Which is the same attitude that lets drivers kill cyclists and get away with it.


----------



## Arrowfoot (30 May 2015)

The guy was riding fast on a pavement without keeping a proper lookout. He is going to be charged for sure. Pointless delving into semantics and throwing in Jimmy Saville in is not going to change anything. These are all irrelevant and steers the argument away from where it should be.

Whether he ran away, his father picked him up or he stood there apologising is best left to the Police to figure out.

I ride on pavement when there is a need. However if I hit a pedestrian let alone a child, shame on me. I certainly not going to tell the parents that accidents will happen. If I did, you have my approval to call me a moron and sock it to me.


----------



## anothersam (30 May 2015)

Arrowfoot said:


> However if I hit a pedestrian let alone a child, *shame on me*.



In a national publication, then worldwide coverage. Proportionality?


----------



## Lemond (30 May 2015)

[QUOTE="Hitchington, post: 3720151, member: 23944 the Daily Mail has history and a massive anti-cycling agenda.[/QUOTE]

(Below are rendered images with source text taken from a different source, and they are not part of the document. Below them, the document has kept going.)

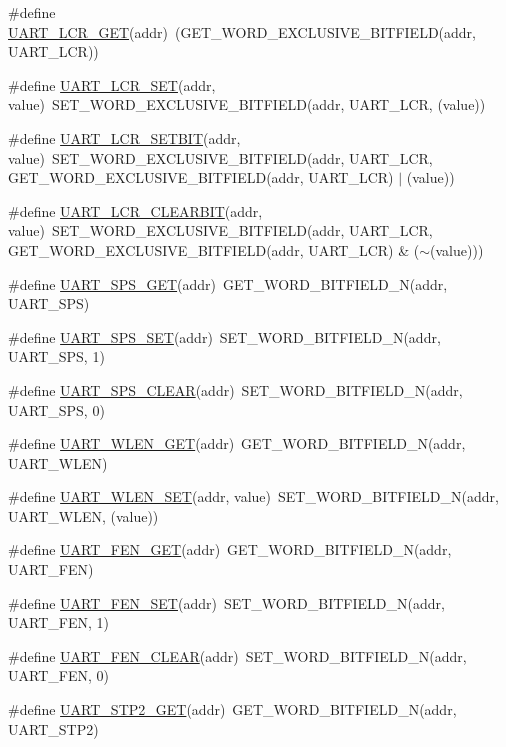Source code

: \begin{DoxyCompactItemize}
\#define \hyperlink{a00574_a2bed098287965a87f7600e13e3c91dce}{UART\_\-LCR\_\-GET}(addr)~(GET\_\-WORD\_\-EXCLUSIVE\_\-BITFIELD(addr, UART\_\-LCR))
\item 
\#define \hyperlink{a00574_a324e133c9a4cf00615cf81a2da8d243f}{UART\_\-LCR\_\-SET}(addr, value)~SET\_\-WORD\_\-EXCLUSIVE\_\-BITFIELD(addr, UART\_\-LCR, (value))
\item 
\#define \hyperlink{a00574_a3c280befd8d13561e20416b077555a44}{UART\_\-LCR\_\-SETBIT}(addr, value)~SET\_\-WORD\_\-EXCLUSIVE\_\-BITFIELD(addr, UART\_\-LCR, GET\_\-WORD\_\-EXCLUSIVE\_\-BITFIELD(addr, UART\_\-LCR) $|$ (value))
\item 
\#define \hyperlink{a00574_a3240b5250caba195183915991f416b80}{UART\_\-LCR\_\-CLEARBIT}(addr, value)~SET\_\-WORD\_\-EXCLUSIVE\_\-BITFIELD(addr, UART\_\-LCR, GET\_\-WORD\_\-EXCLUSIVE\_\-BITFIELD(addr, UART\_\-LCR) \& ($\sim$(value)))
\item 
\#define \hyperlink{a00574_a93be51ca6a0b6ce3670723527801c1fd}{UART\_\-SPS\_\-GET}(addr)~GET\_\-WORD\_\-BITFIELD\_\-N(addr, UART\_\-SPS)
\item 
\#define \hyperlink{a00574_a28b6108a1fa346fe294fd464428047df}{UART\_\-SPS\_\-SET}(addr)~SET\_\-WORD\_\-BITFIELD\_\-N(addr, UART\_\-SPS, 1)
\item 
\#define \hyperlink{a00574_ad1ed03dfcd83b9eb152fdb526f07467e}{UART\_\-SPS\_\-CLEAR}(addr)~SET\_\-WORD\_\-BITFIELD\_\-N(addr, UART\_\-SPS, 0)
\item 
\#define \hyperlink{a00574_aa12d4cd328a29366016f10e5b1c10b0b}{UART\_\-WLEN\_\-GET}(addr)~GET\_\-WORD\_\-BITFIELD\_\-N(addr, UART\_\-WLEN)
\item 
\#define \hyperlink{a00574_aba35e0a8c90cc1d9af87159e574966d7}{UART\_\-WLEN\_\-SET}(addr, value)~SET\_\-WORD\_\-BITFIELD\_\-N(addr, UART\_\-WLEN, (value))
\item 
\#define \hyperlink{a00574_a05cd9bf41e6a1757bd7252e993bf1b98}{UART\_\-FEN\_\-GET}(addr)~GET\_\-WORD\_\-BITFIELD\_\-N(addr, UART\_\-FEN)
\item 
\#define \hyperlink{a00574_ac21afe1751f775576ff38c9b2aad1b9a}{UART\_\-FEN\_\-SET}(addr)~SET\_\-WORD\_\-BITFIELD\_\-N(addr, UART\_\-FEN, 1)
\item 
\#define \hyperlink{a00574_ab935fd37c6016293216400d069e1066e}{UART\_\-FEN\_\-CLEAR}(addr)~SET\_\-WORD\_\-BITFIELD\_\-N(addr, UART\_\-FEN, 0)
\item 
\#define \hyperlink{a00574_acdc7faca57e22cc5bf2c85cb9307af01}{UART\_\-STP2\_\-GET}(addr)~GET\_\-WORD\_\-BITFIELD\_\-N(addr, UART\_\-STP2)
\item 

\end{DoxyCompactItemize}
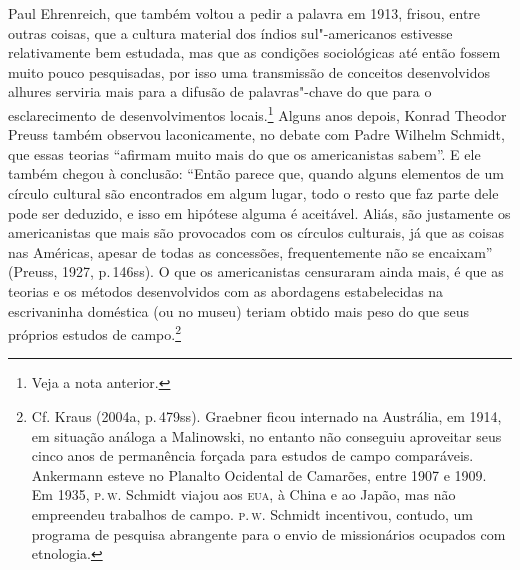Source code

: Paul Ehrenreich, que também voltou a pedir a palavra em 1913, frisou,
entre outras coisas, que a cultura material dos índios sul"-americanos
estivesse relativamente bem estudada, mas que as condições sociológicas
até então fossem muito pouco pesquisadas, por isso uma transmissão de
conceitos desenvolvidos alhures serviria mais para a difusão de
palavras"-chave do que para o esclarecimento de desenvolvimentos
locais.\footnote{Veja a nota anterior.} Alguns anos depois, Konrad
Theodor Preuss também observou laconicamente, no debate com Padre
Wilhelm Schmidt, que essas teorias ``afirmam muito mais do que os
americanistas sabem''. E ele também chegou à conclusão: ``Então parece
que, quando alguns elementos de um círculo cultural são encontrados em
algum lugar, todo o resto que faz parte dele pode ser deduzido, e isso
em hipótese alguma é aceitável. Aliás, são justamente os americanistas
que mais são provocados com os círculos culturais, já que as coisas nas
Américas, apesar de todas as concessões, frequentemente não se
encaixam'' (Preuss, 1927, p.\,146ss). O que os americanistas censuraram
ainda mais, é que as teorias e os métodos desenvolvidos com as
abordagens estabelecidas na escrivaninha doméstica (ou no museu) teriam
obtido mais peso do que seus próprios estudos de campo.\footnote{Cf.
  Kraus (2004a, p.\,479ss). Graebner ficou internado na Austrália, em
  1914, em situação análoga a Malinowski, no entanto não conseguiu
  aproveitar seus cinco anos de permanência forçada para estudos de
  campo comparáveis. Ankermann esteve no Planalto Ocidental de Camarões,
  entre 1907 e 1909. Em 1935, \textsc{p}.\,\textsc{w}. Schmidt viajou aos \textsc{eua}, à China e ao
  Japão, mas não empreendeu trabalhos de campo. \textsc{p}.\,\textsc{w}. Schmidt
  incentivou, contudo, um programa de pesquisa abrangente para o envio
  de missionários ocupados com etnologia.}

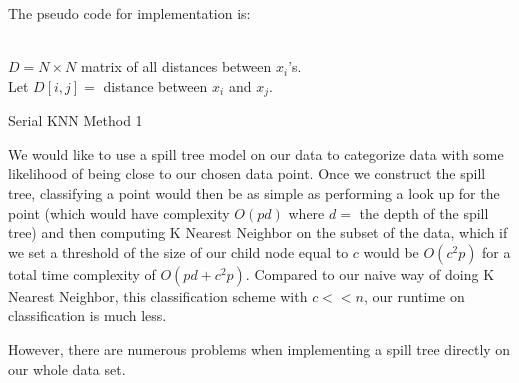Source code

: \vspace{5 mm}
\noindent
The pseudo code for implementation is:

\begin{algorithm}
\DontPrintSemicolon
{} \\
\hspace{29pt} $D = N \times N $ matrix of all distances between $x_{i}$'s. \\
\hspace{50pt} Let $D[i, j] = $ distance between $x_{i}$ and $x_{j}$.
\caption{Serial KNN Method 1\label{KNN1}}
\end{algorithm}

\vspace{5 mm}
\noindent
We would like to use a spill tree model on our data to categorize data with 
some likelihood of being close to our chosen data point. Once we 
construct the spill tree, classifying a point would then be as simple as 
performing a look up for the point (which would have complexity $O(p d)$ where 
$d = $ the depth of the spill tree) and then computing K Nearest Neighbor on 
the subset of the data, which if we set a threshold of the size of our child 
node equal to $c$ would be $O(c^{2} p)$ for a total time complexity of 
$O(p d + c^{2} p)$. Compared to our naive way of doing K Nearest Neighbor, 
this classification scheme with $c << n$, our runtime on classification is much 
less.

\vspace{5 mm}
\noindent
However, there are numerous problems when implementing a spill tree directly 
on our whole data set.


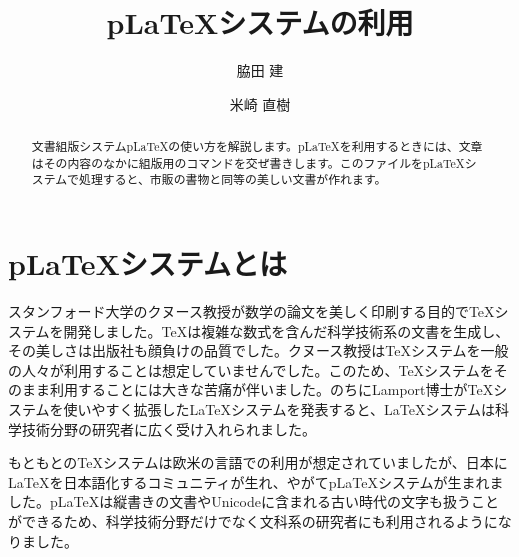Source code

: \documentclass[a4j,12pt]{jarticle}
\title {pLaTeXシステムの利用}
\author {脇田 建 \and 米崎 直樹}
\date {}
\begin{document}
\maketitle

\begin {abstract}
文書組版システムpLaTeXの使い方を解説します。pLaTeXを利用するときには、文章はその内容のなかに組版用のコマンドを交ぜ書きします。このファイルをpLaTeXシステムで処理すると、市販の書物と同等の美しい文書が作れます。
\end {abstract}

\section {pLaTeXシステムとは}

スタンフォード大学のクヌース教授が数学の論文を美しく印刷する目的でTeXシステムを開発しました。TeXは複雑な数式を含んだ科学技術系の文書を生成し、その美しさは出版社も顔負けの品質でした。クヌース教授はTeXシステムを一般の人々が利用することは想定していませんでした。このため、TeXシステムをそのまま利用することには大きな苦痛が伴いました。のちにLamport博士がTeXシステムを使いやすく拡張したLaTeXシステムを発表すると、LaTeXシステムは科学技術分野の研究者に広く受け入れられました。

もともとのTeXシステムは欧米の言語での利用が想定されていましたが、日本にLaTeXを日本語化するコミュニティが生れ、やがてpLaTeXシステムが生まれました。pLaTeXは縦書きの文書やUnicodeに含まれる古い時代の文字も扱うことができるため、科学技術分野だけでなく文科系の研究者にも利用されるようになりました。
\end{document}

Seriously? That's a tad melodramatic, isn't it?


----------



## ufkacbln (30 May 2015)

glenn forger said:


> That was The Times, and their figures were nonsense, they included motorway miles. No peds on motorways.



No it wasn't.......

... and there are pedestrians on motorways













These two show the dangers faced by workers (also pedestrian) on motorways


----------



## ufkacbln (30 May 2015)

glenn forger said:


> But 65% of traffic volume was on motorways. You can't compare the two if 2/3 of the distance traveled by one group is on a motorway where pedestrian collisions are impossible.
> 
> There were 79 pedestrians killed or seriously injured (KSI) by bikes in urban areas in 2012, so that’s one KSI per 75 million miles walked.
> 
> ...



... and how much of that pedestrian activity was in areas where vehicles are not allowed...... these also need to be excluded surely?

After all the distance travelled by this group is in parks, footpaths and pedestrian areas where pedestrian / vehicle collisions are impossible.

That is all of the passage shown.